Alle Boards - darunter 24 von Cambridge Memories, Inc., (CMI) mit 128K Bytes Hauptspeicher - wurden nach Auskunft der Polizei mit größter Sorgfalt ausgebaut. Für Polizei und Collegeleitung liegt die Vermutung nahe, daß die abhanden gekommenen Teile irgendwo anders wieder zum Kauf angeboten werden könnten. Vandalismus war jedenfalls nicht mit im Spiel, da weder die Gehäuse noch andere Teile des Datenzentrums beschädigt wurden. Dies ist für das College jedoch nur ein schwacher Trost, denn der angerichtete Schaden ist groß genug: Der Ersatz der entwendeten Boards wird Kosten in der Größenordnung von etwa 200 000 Dollar verursachen. "Die gestohlenen Teile zu ersetzen, wäre außerdem ein sehr fragwürdiges Unterfangen", sagte Dekan Jack Weiner, Leiter der College Verwaltung, "da ein derart umfangreicher Nachkauf für ein so altes System wie das Modell 40 gleichzusetzen wäre mit der Ausgabe von 10 000 Dollar für die Reparatur eines gebrauchten Autos, das 100 Dollar wert ist."

Die College-Leitung ist nun auf der Suche nach einer anderen Lösung. Weiner und seine Kollegen arbeiten jetzt mit Leuten von der zentralen stelle der City University von New York City zusammen.

Dekan Weiner spekuliert außerdem darauf, daß eine Stadtverwaltung oder Staatliche Behörde ihre Anlage modernisiert hat, aber die alte, ausrangierte Anlage nie losbekommen konnte. "Vielleicht",so die Verantwortlichen vom geplünderten Lehman College, spielt uns der Zufall aus irgendeinem Abstellraum so eine Anlage in die Hände."

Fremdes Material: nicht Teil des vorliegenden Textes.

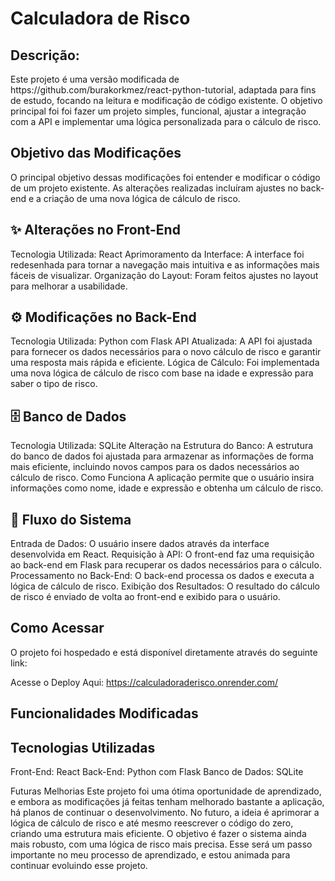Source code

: <h1>Calculadora de Risco</h1>

<h2>Descrição:</h2>
Este projeto é uma versão modificada de https://github.com/burakorkmez/react-python-tutorial,
adaptada para fins de estudo, focando na leitura e modificação de código existente. 
O objetivo principal foi foi fazer um projeto simples, funcional, 
ajustar a integração com a API e implementar uma lógica personalizada para o cálculo de risco.

<h2>Objetivo das Modificações</h2>
O principal objetivo dessas modificações foi entender e modificar o código de um projeto existente.
As alterações realizadas incluíram ajustes no back-end e a criação de uma nova 
lógica de cálculo de risco.

<h2>✨ Alterações no Front-End</h2>
Tecnologia Utilizada: React
Aprimoramento da Interface: A interface foi redesenhada para tornar a navegação mais intuitiva e as informações mais fáceis de visualizar.
Organização do Layout: Foram feitos ajustes no layout para melhorar a usabilidade.

<h2>⚙️ Modificações no Back-End</h2>
Tecnologia Utilizada: Python com Flask
API Atualizada: A API foi ajustada para fornecer os dados necessários para o novo cálculo de risco e garantir uma resposta mais rápida e eficiente.
Lógica de Cálculo: Foi implementada uma nova lógica de cálculo de risco com base na idade e expressão para saber o tipo de risco.

<h2>🗄️ Banco de Dados</h2>
Tecnologia Utilizada: SQLite
Alteração na Estrutura do Banco: A estrutura do banco de dados foi ajustada para armazenar as informações de forma mais eficiente, incluindo novos campos para os dados necessários ao cálculo de risco.
Como Funciona
A aplicação permite que o usuário insira informações como nome, idade e expressão e obtenha um cálculo de risco. 

<h2>🔄 Fluxo do Sistema</h2>
Entrada de Dados: O usuário insere dados através da interface desenvolvida em React.
Requisição à API: O front-end faz uma requisição ao back-end em Flask para recuperar os dados necessários para o cálculo.
Processamento no Back-End: O back-end processa os dados e executa a lógica de cálculo de risco.
Exibição dos Resultados: O resultado do cálculo de risco é enviado de volta ao front-end e exibido para o usuário.

<h2>Como Acessar</h2>
O projeto foi hospedado e está disponível diretamente através do seguinte link:

Acesse o Deploy Aqui: https://calculadoraderisco.onrender.com/

<h2>Funcionalidades Modificadas</h2>

<h2>Tecnologias Utilizadas</h2>
Front-End: React
Back-End: Python com Flask
Banco de Dados: SQLite

Futuras Melhorias
Este projeto foi uma ótima oportunidade de aprendizado, e embora as modificações já feitas tenham melhorado bastante a aplicação, há planos de continuar o desenvolvimento. No futuro, a ideia é aprimorar a lógica de cálculo de risco e até mesmo reescrever o código do zero, criando uma estrutura mais eficiente. O objetivo é fazer o sistema ainda mais robusto, com uma lógica de risco mais precisa. Esse será um passo importante no meu processo de aprendizado, e estou animada para continuar evoluindo esse projeto.


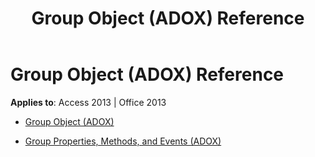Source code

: ﻿---
title: Group Object (ADOX) Reference
TOCTitle: Group Object (ADOX)
ms:assetid: 7b616ef3-e2ca-4457-8644-b4b282c17c4f
ms:mtpsurl: https://msdn.microsoft.com/library/JJ249511(v=office.15)
ms:contentKeyID: 48545813
ms.date: 09/18/2015
mtps_version: v=office.15
---

# Group Object (ADOX) Reference


**Applies to**: Access 2013 | Office 2013



  - [Group Object (ADOX)](group-object-adox.md)

  - [Group Properties, Methods, and Events (ADOX)](group-properties-methods-and-events-adox.md)

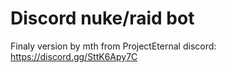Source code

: # Discord nuke/raid bot

Finaly version by mth from ProjectEternal
discord: https://discord.gg/SttK6Apy7C
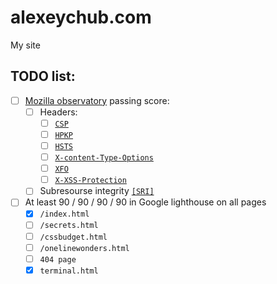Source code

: # alexeychub.com
My site


## TODO list:
 - [ ] [Mozilla observatory](https://observatory.mozilla.org/analyze/alexeychub.com) passing score:
   - [ ] Headers:
     - [ ] [`CSP`](https://infosec.mozilla.org/guidelines/web_security#content-security-policy)
     - [ ] [`HPKP`](https://infosec.mozilla.org/guidelines/web_security#http-public-key-pinning)
     - [ ] [`HSTS`](https://infosec.mozilla.org/guidelines/web_security#http-strict-transport-security)
     - [ ] [`X-content-Type-Options`](https://infosec.mozilla.org/guidelines/web_security#x-content-type-options)
     - [ ] [`XFO`](https://infosec.mozilla.org/guidelines/web_security#x-frame-options)
     - [ ] [`X-XSS-Protection`](https://infosec.mozilla.org/guidelines/web_security#x-xss-protection)
    
    - [ ] Subresourse integrity [`[SRI]`](https://infosec.mozilla.org/guidelines/web_security#subresource-integrity)
- [ ] At least 90 / 90 / 90 / 90 in Google lighthouse on all pages
  - [x]  `/index.html`
  - [ ]  `/secrets.html`
  - [ ]  `/cssbudget.html`
  - [ ]  `/onelinewonders.html`
  - [ ]  `404 page`
  - [x]  `terminal.html`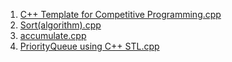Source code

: 1. [C++ Template for Competitive Programming.cpp](https://github.com/VisheshPatel/CPP_Templates/blob/master/C%2B%2B%20Template%20for%20Competitive%20Programming.cpp)
2. [Sort(algorithm).cpp](https://github.com/VisheshPatel/CPP_Templates/blob/master/sort(algorithm).cpp)
3. [accumulate.cpp](https://github.com/VisheshPatel/CPP_Templates/blob/master/accumulate.cpp)
4. [PriorityQueue using C++ STL.cpp](https://github.com/VisheshPatel/CPP_Templates/blob/master/PriorityQueue.cpp)

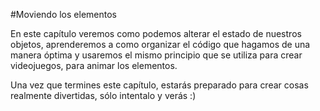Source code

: #Moviendo los elementos

En este capítulo veremos como podemos alterar el estado de nuestros objetos, aprenderemos a como organizar el código que hagamos de una manera óptima y usaremos el mismo principio que se utiliza para crear videojuegos, para animar los elementos.

Una vez que termines este capítulo, estarás preparado para crear cosas realmente divertidas, sólo intentalo y verás :)

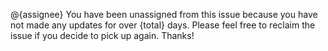 @{assignee} You have been unassigned from this issue because you have not made any updates for over {total} days. Please feel free to reclaim the issue if you decide to pick up again. Thanks!
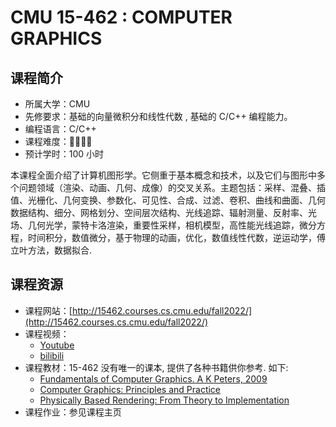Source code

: # CMU 15-462 : COMPUTER GRAPHICS

## 课程简介

- 所属大学：CMU
- 先修要求：基础的向量微积分和线性代数 , 基础的 C/C++ 编程能力。
- 编程语言：C/C++
- 课程难度：🌟🌟🌟🌟
- 预计学时：100 小时

本课程全面介绍了计算机图形学。它侧重于基本概念和技术，以及它们与图形中多个问题领域（渲染、动画、几何、成像）的交叉关系。主题包括：采样、混叠、插值、光栅化、几何变换、参数化、可见性、合成、过滤、卷积、曲线和曲面、几何数据结构、细分、网格划分、空间层次结构、光线追踪、辐射测量、反射率、光场、几何光学，蒙特卡洛渲染，重要性采样，相机模型，高性能光线追踪，微分方程，时间积分，数值微分，基于物理的动画，优化，数值线性代数，逆运动学，傅立叶方法，数据拟合.

## 课程资源

- 课程网站：[http://15462.courses.cs.cmu.edu/fall2022/](http://15462.courses.cs.cmu.edu/fall2022/)
- 课程视频：
    - [Youtube](https://www.youtube.com/watch?v=W6yEALqsD7k&list=PL9_jI1bdZmz2emSh0UQ5iOdT2xRHFHL7E&index=1)
    - [bilibili](https://www.bilibili.com/video/BV1QZ4y1K7ga)
- 课程教材：15-462 没有唯一的课本, 提供了各种书籍供你参考. 如下:
    - [Fundamentals of Computer Graphics. A K Peters, 2009](http://www.amazon.com/Fundamentals-Computer-Graphics-Peter-Shirley/dp/1568814690)
    - [Computer Graphics: Principles and Practice](http://www.amazon.com/Computer-Graphics-Principles-Practice-3rd/dp/0321399528/ref=sr_1_2?s=books&ie=UTF8&qid=1440872554&sr=1-2&keywords=foundations+of+3d+computer+graphics)
    - [Physically Based Rendering: From Theory to Implementation](http://www.amazon.com/gp/product/0123750792?ie=UTF8&tag=pharr-20&linkCode=as2&camp=1789&creative=390957&creativeASIN=0123750792)
- 课程作业：参见课程主页
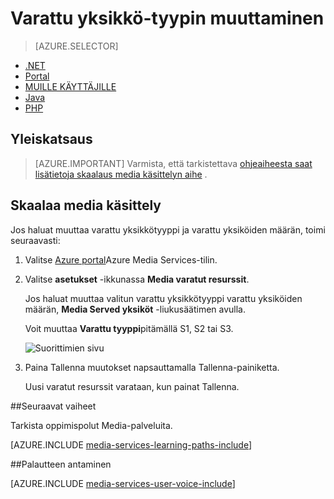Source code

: <properties
    pageTitle=" Skaalaa Media käsittelyn Azure-portaalissa | Microsoft Azure"
    description="Tässä opetusohjelmassa käydään läpi vaiheet skaalauksen Media käsittelyn Azure-portaalissa."
    services="media-services"
    documentationCenter=""
    authors="Juliako"
    manager="erikre"
    editor=""/>

<tags
    ms.service="media-services"
    ms.workload="media"
    ms.tgt_pltfrm="na"
    ms.devlang="na"
    ms.topic="article"
    ms.date="10/24/2016"
    ms.author="juliako"/>

# <a name="change-the-reserved-unit-type"></a>Varattu yksikkö-tyypin muuttaminen

> [AZURE.SELECTOR]
- [.NET](media-services-dotnet-encoding-units.md)
- [Portal](media-services-portal-scale-media-processing.md)
- [MUILLE KÄYTTÄJILLE](https://msdn.microsoft.com/library/azure/dn859236.aspx)
- [Java](https://github.com/southworkscom/azure-sdk-for-media-services-java-samples)
- [PHP](https://github.com/Azure/azure-sdk-for-php/tree/master/examples/MediaServices)

## <a name="overview"></a>Yleiskatsaus

>[AZURE.IMPORTANT] Varmista, että tarkistettava [ohjeaiheesta saat lisätietoja skaalaus media käsittelyn aihe](media-services-scale-media-processing-overview.md) .

## <a name="scale-media-processing"></a>Skaalaa media käsittely

Jos haluat muuttaa varattu yksikkötyyppi ja varattu yksiköiden määrän, toimi seuraavasti:

1. Valitse [Azure portal](https://portal.azure.com/)Azure Media Services-tilin.

2. Valitse **asetukset** -ikkunassa **Media varatut resurssit**.

    Jos haluat muuttaa valitun varattu yksikkötyyppi varattu yksiköiden määrän, **Media Served yksiköt** -liukusäätimen avulla.

    Voit muuttaa **Varattu tyyppi**pitämällä S1, S2 tai S3.

    ![Suorittimien sivu](./media/media-services-portal-scale-media-processing/media-services-scale-media-processing.png)

3. Paina Tallenna muutokset napsauttamalla Tallenna-painiketta.

    Uusi varatut resurssit varataan, kun painat Tallenna.

##<a name="next-steps"></a>Seuraavat vaiheet

Tarkista oppimispolut Media-palveluita.

[AZURE.INCLUDE [media-services-learning-paths-include](../../includes/media-services-learning-paths-include.md)]

##<a name="provide-feedback"></a>Palautteen antaminen

[AZURE.INCLUDE [media-services-user-voice-include](../../includes/media-services-user-voice-include.md)]


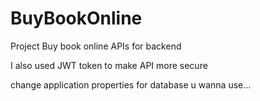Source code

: # BuyBookOnline
Project Buy book online APIs for backend

I also used JWT token to make API more secure

change application properties for database u wanna use...
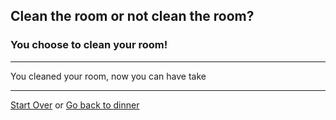 ## Clean the room or not clean the room?
### You choose to clean your room!
---

You cleaned your room, now you can have take

---
[Start Over](../cooking-food.md)
or
[Go back to dinner](dinner.md)
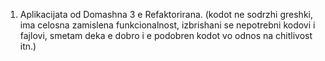 1. Aplikacijata od Domashna 3 e Refaktorirana.
(kodot ne sodrzhi greshki, ima celosna zamislena funkcionalnost, izbrishani se nepotrebni kodovi i fajlovi, smetam deka e dobro i e podobren kodot vo odnos na chitlivost itn.)
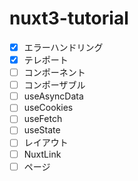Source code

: # nuxt3-tutorial
- [x] エラーハンドリング
- [x] テレポート
- [ ] コンポーネント
- [ ] コンポーザブル
- [ ] useAsyncData
- [ ] useCookies
- [ ] useFetch
- [ ] useState
- [ ] レイアウト
- [ ] NuxtLink
- [ ] ページ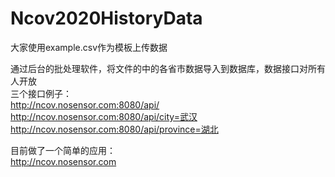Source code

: # Ncov2020HistoryData
大家使用example.csv作为模板上传数据<br>

通过后台的批处理软件，将文件的中的各省市数据导入到数据库，数据接口对所有人开放<br>
三个接口例子：<br>
http://ncov.nosensor.com:8080/api/<br>
http://ncov.nosensor.com:8080/api/city=武汉<br>
http://ncov.nosensor.com:8080/api/province=湖北<br>

目前做了一个简单的应用：<br>
http://ncov.nosensor.com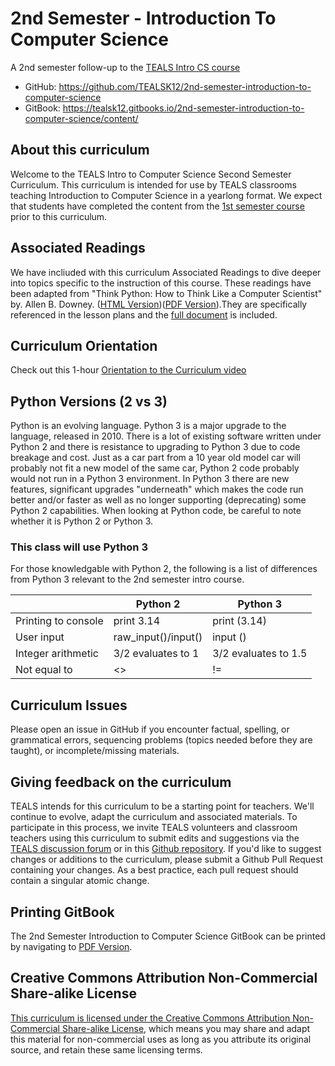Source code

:# 2nd Semester - Introduction To Computer Science

A 2nd semester follow-up to the [TEALS Intro CS course](https://tealsk12.gitbook.io/intro-cs/)

* GitHub: https://github.com/TEALSK12/2nd-semester-introduction-to-computer-science
* GitBook: https://tealsk12.gitbooks.io/2nd-semester-introduction-to-computer-science/content/

## About this curriculum

Welcome to the TEALS Intro to Computer Science Second Semester Curriculum. This curriculum is intended for use by TEALS classrooms teaching Introduction to Computer Science in a yearlong format. We expect that students have completed the content from the [1st semester course](https://www.gitbook.com/book/teals-introcs/introduction-to-computer-science-principles/details) prior to this curriculum.

## Associated Readings

We have incliuded with this curriculum Associated Readings to dive deeper into topics specific to the instruction of this course. These readings have been adapted from "Think Python: How to Think Like a Computer Scientist" by. Allen B. Downey. ([HTML Version](http://greenteapress.com/thinkpython/html/index.html))([PDF Version](http://www.greenteapress.com/thinkpython/thinkpython.pdf)).They are specifically referenced in the lesson plans and the [full document](readings.md) is included.

## Curriculum Orientation

Check out this 1-hour [Orientation to the Curriculum video](https://www.youtube.com/watch?v=UHgA_7x6-Qo)

## Python Versions (2 vs 3)

Python is an evolving language. Python 3 is a major upgrade to the language, released in 2010. There is a lot of existing software written under Python 2 and there is resistance to upgrading to Python 3 due to code breakage and cost. Just as a car part from a 10 year old model car will probably not fit a new model of the same car, Python 2 code probably would not run in a Python 3 environment. In Python 3 there are new features, significant upgrades "underneath" which makes the code run better and/or faster as well as no longer supporting (deprecating) some Python 2 capabilities. When looking at Python code, be careful to note whether it is Python 2 or Python 3.

### This class will use Python 3

For those knowledgable with Python 2, the following is a list of differences from Python 3 relevant to the 2nd semester intro course.

| | Python 2 | Python 3 |
| ------ | ---------- | --- |
| Printing to console | print 3.14 | print (3.14) |
| User input | raw_input()/input() | input () |
| Integer arithmetic | 3/2 evaluates to 1 | 3/2 evaluates to 1.5 |
| Not equal to | <> | != |

## Curriculum Issues

Please open an issue in GitHub if you encounter factual, spelling, or grammatical errors, sequencing problems (topics needed before they are taught), or incomplete/missing materials.

## Giving feedback on the curriculum

TEALS intends for this curriculum to be a starting point for teachers. We'll continue to evolve, adapt the curriculum and associated materials. To participate in this process, we invite TEALS volunteers and classroom teachers using this curriculum to submit edits and suggestions via the [TEALS discussion forum](http://forums.tealsk12.org/) or in this [Github repository](https://github.com/TEALSK12/2nd-semester-introduction-to-computer-science). If you'd like to suggest changes or additions to the curriculum, please submit a Github Pull Request containing your changes. As a best practice, each pull request should contain a singular atomic change.

## Printing GitBook

The 2nd Semester Introduction to Computer Science GitBook can be printed by navigating to [PDF Version](https://pdf.gitbook.cloud/preview?url=https://tealsk12.gitbook.io/intro-cs-2/#).

## Creative Commons Attribution Non-Commercial Share-alike License

[This curriculum is licensed under the Creative Commons Attribution Non-Commercial Share-alike License](http://creativecommons.org/licenses/by-nc-sa/4.0/), which means you may share and adapt this material for non-commercial uses as long as you attribute its original source, and retain these same licensing terms.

Inzwischen entdeckten Weiner und DP-Direktor Susan Kliavkoff eine 360/40, die Kapazität frei hatte und einen Teil der beim College anstehenden Arbeit übernehmen konnte. Die Programme des Lehman College - die Zentrale wurde nur für administrative Aufgaben eingesetzt, nicht für akademische Datenverarbeitung - wurden, soweit erforderlich, neu geschrieben und modifiziert, um auf der Ersatzanlage fahren zu können.

Dabei hatte man nach Meinung der College-Leitung noch Glück im Unglück, daß das Datenzentrum nicht zu einem anderen Zeitpunkt ausgeräumt wurde. Jack Weiner: "Gott sei Dank ist der Arbeitsanfall Anfang Mai relativ gering. Wenn aber im Laufe des Monats der Betrieb hektischer wird, die Zeugnisse für das Frühjahrstrimester geschrieben werden müssen und die Vorbereitungen für das Sommertrimester beginnen, hätten wir ohne unsere alte 360/40 bös ausgesehen."

Am Lehman-College will man jedoch keine großen Anstrengungen mehr unternehmen, um die amputierte Anlage wieder voll funktionsfähig zu bekommen. Zudem hat CMI Marketing-Chef Kent Crombie Weiner versichert, daß sowohl CMI als auch Raytheon Data Services, die für die Produktwartung verantwortlich ist, alles tun werden, damit das Datenzentrum so bald als möglich wieder voll funktionsfähig ist. Auf die Frage, ob die Boards wohl gestohlen wurden, um auf dem Schwarzen Markt wieder verkauft zu werden, meinte Crombie:

"Vier von fünf Boards, die ein IBM-kompatibles Speichersystem ergeben, könnten in jeder gewöhnlichen 360er verwendet werden."

Crombie meinte aber auch, daß der Wiederverkauf möglicherweise nicht das Motiv für den Diebstahl war.

"Die rund 1000 Schaltkreistableaus auszubauen und sie dann abzutransportieren muß schon eine unglaubliche Anstrengung gekostet haben", so Crombie, "denn jedes der CMI Boards ist zum Beispiel etwa einen Quadratfuß groß."